*** Dataset entries

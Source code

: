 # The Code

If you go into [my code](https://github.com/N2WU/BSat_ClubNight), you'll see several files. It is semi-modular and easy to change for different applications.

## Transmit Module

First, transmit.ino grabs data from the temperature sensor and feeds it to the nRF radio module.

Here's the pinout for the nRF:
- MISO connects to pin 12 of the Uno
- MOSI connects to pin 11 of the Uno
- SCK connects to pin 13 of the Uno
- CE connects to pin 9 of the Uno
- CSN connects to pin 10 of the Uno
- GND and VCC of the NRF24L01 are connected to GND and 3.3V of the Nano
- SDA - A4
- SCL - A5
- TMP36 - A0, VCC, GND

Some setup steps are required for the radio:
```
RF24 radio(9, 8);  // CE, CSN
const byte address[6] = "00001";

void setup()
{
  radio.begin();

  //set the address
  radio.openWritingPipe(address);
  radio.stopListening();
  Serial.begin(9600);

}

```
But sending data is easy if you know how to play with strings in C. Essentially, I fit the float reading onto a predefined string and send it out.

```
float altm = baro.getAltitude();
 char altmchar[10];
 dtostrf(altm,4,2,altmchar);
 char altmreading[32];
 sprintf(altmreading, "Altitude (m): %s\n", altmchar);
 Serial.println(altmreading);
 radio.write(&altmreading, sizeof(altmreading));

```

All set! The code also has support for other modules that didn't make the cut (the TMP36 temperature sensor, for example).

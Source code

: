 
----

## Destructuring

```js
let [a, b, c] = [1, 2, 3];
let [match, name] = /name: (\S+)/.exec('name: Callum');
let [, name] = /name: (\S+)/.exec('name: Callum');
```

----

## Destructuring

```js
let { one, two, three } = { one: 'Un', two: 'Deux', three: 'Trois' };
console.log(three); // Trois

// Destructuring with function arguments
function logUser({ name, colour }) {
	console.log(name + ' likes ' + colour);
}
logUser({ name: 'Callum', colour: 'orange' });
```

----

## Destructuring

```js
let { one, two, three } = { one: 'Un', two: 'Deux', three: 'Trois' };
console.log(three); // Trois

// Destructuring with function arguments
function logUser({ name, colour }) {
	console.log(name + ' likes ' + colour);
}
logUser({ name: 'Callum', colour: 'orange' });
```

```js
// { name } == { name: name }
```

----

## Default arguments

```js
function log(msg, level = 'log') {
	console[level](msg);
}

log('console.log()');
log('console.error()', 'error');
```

******

[Task details]
Copy the lines that hold the word "level". Take them from the records above.

[Solution for this exercise]
function log(msg, level = 'log') {
	console[level](msg);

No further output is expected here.